Kenseth Wins Cup Rubber Match At Dover
Matt Kenseth used a two-tire strategy on the final pit stop of the day to win the Fed Ex 400 benefitting Autism Speaks at Dover International Speedway on Sunday afternoon.
It was Kenseth’s second victory of the season and comes four races after that victory in Texas.
It was the 20th victory of the Roush Fenway Racing driver’s Sprint Cup career.

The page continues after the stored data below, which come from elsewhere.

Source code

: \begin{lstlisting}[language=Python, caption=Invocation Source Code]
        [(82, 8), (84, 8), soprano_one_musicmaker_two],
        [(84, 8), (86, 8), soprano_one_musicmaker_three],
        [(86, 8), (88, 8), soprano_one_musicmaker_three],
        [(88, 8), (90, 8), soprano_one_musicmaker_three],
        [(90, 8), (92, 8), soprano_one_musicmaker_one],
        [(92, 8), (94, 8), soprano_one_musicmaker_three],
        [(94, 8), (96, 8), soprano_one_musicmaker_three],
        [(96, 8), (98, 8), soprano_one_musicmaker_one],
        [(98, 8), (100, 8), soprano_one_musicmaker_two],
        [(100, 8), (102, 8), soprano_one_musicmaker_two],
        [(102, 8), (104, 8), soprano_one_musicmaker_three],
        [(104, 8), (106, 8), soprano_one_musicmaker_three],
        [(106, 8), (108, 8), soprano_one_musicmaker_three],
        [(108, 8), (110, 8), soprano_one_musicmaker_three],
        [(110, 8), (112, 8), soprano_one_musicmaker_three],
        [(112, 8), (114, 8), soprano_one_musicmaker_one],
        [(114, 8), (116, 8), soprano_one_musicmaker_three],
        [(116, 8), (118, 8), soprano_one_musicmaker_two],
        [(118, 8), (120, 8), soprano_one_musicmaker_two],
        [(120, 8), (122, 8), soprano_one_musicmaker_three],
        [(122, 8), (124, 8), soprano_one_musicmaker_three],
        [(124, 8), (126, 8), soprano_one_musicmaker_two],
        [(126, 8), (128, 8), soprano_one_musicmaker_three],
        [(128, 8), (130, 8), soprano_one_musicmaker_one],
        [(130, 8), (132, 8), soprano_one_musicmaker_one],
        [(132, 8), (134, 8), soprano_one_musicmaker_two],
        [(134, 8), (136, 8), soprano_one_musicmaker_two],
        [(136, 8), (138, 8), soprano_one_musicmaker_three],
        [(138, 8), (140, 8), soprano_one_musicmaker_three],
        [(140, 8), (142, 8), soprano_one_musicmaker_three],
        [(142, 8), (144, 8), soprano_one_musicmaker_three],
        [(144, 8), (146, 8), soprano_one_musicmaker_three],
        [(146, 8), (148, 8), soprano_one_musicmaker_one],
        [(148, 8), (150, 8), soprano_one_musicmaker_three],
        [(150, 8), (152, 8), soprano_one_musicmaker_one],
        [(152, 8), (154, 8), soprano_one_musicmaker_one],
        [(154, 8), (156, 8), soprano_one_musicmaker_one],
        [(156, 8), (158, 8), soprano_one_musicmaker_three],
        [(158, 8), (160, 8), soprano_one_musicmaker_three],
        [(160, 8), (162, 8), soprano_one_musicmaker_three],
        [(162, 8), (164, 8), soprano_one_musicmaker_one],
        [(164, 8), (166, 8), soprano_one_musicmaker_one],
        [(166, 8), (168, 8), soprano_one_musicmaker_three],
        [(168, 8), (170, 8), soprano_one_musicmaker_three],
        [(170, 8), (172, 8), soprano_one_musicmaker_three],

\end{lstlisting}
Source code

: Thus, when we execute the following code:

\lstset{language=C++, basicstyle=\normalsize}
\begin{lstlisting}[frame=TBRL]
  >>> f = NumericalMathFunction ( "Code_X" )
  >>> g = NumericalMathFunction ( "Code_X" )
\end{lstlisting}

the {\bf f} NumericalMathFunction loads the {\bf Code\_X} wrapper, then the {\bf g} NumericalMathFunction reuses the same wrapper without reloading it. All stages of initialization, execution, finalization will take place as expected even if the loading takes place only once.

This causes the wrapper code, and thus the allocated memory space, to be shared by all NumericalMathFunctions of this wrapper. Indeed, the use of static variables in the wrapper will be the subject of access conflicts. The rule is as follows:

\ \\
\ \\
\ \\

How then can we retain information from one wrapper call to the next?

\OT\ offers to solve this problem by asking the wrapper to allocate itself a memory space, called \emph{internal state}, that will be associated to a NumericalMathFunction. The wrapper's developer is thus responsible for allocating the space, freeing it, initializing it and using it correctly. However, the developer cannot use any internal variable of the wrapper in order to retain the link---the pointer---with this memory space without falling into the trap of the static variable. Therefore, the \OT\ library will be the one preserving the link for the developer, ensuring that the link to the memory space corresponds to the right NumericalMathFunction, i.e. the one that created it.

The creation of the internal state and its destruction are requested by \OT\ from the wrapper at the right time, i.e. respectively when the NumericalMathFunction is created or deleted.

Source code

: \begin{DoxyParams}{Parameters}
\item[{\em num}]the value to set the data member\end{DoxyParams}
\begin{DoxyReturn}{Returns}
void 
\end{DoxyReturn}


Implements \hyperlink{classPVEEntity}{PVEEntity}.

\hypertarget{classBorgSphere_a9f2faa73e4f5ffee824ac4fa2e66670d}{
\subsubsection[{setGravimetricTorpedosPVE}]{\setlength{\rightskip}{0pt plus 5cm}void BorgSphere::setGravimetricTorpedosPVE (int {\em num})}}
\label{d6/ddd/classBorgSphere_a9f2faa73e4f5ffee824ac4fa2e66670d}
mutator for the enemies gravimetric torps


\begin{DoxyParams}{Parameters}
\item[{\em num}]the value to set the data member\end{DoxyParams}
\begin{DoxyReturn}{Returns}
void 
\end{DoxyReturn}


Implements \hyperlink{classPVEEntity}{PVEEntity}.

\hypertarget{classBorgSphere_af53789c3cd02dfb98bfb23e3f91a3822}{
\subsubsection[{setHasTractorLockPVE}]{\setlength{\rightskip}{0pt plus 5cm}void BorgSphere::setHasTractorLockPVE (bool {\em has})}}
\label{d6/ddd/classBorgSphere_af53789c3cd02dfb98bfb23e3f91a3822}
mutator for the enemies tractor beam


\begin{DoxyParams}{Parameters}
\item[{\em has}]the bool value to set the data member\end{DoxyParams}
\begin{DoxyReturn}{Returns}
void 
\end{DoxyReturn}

“I was sitting on the track and thinking that we should stay out and get clean air and try it because I knew we wouldn’t win if we took four,” Kenseth said. “Jimmy (Fennig, his crew chief) wanted four but as I was driving down pit road I thought maybe we could compromise. While I was on the jack I asked if he was sure we didn’t want to try two and he said to put on two. It was really Jimmy’s call and just a suggestion by me. It was tough to pass on top of that rubber out there. We had a lot of power and these guys did a good job with the car.”
Mark Martin of Hendrick Motorsports, who did not pit on the final caution, finished second.
“Well kudos to Lance McGrew and everybody on this GoDaddy.com Chevrolet crew here,” Martin said. “We ran good. But we were getting ready to finish 15th again and its been a shame because we have run that well a lot this year and finished 15th. And today was just a great Dover race. I love this place.”
Marcos Ambrose of Richard Petty Motorsports was third.
Kyle Busch was fourth and Brian Vickers was fifth.
For most of the afternoon, Jimmie Johnson and points leader Carl Edwards had the
fastest cars. They ran up front almost the whole race. They were battling for the lead and the victory when the final caution was called.
But Johnson, who led 207 laps, and Edwards, who led 117, both took four tires. Edwards finished seventh and Johnson ninth.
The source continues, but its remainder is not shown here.